[What you should do]: Each line of the data that includes the string "currently" is to be copied out.

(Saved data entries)
<<<<

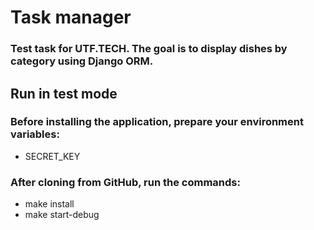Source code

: # Task manager

### Test task for UTF.TECH. The goal is to display dishes by category using Django ORM.

## Run in test mode

### Before installing the application, prepare your environment variables:
* SECRET_KEY

### After cloning from GitHub, run the commands:
* make install
* make start-debug
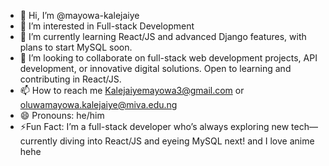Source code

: - 👋 Hi, I’m @mayowa-kalejaiye
- 👀 I’m interested in Full-stack Development
- 🌱 I’m currently learning React/JS and advanced Django features, with plans to start MySQL soon.
- 💞️ I’m looking to collaborate on full-stack web development projects, API development, or innovative digital solutions. Open to learning and contributing in React/JS.
- 📫 How to reach me Kalejaiyemayowa3@gmail.com or oluwamayowa.kalejaiye@miva.edu.ng
- 😄 Pronouns: he/him
- ⚡Fun Fact: I’m a full-stack developer who’s always exploring new tech—currently diving into React/JS and eyeing MySQL next! and I love anime hehe

<!---
mayowa-kalejaiye/mayowa-kalejaiye is a ✨ special ✨ repository because its `README.md` (this file) appears on your GitHub profile.
You can click the Preview link to take a look at your changes.
--->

>>>>

[Task result]:
- 🌱 I’m currently learning React/JS and advanced Django features, with plans to start MySQL soon.
- ⚡Fun Fact: I’m a full-stack developer who’s always exploring new tech—currently diving into React/JS and eyeing MySQL next! and I love anime hehe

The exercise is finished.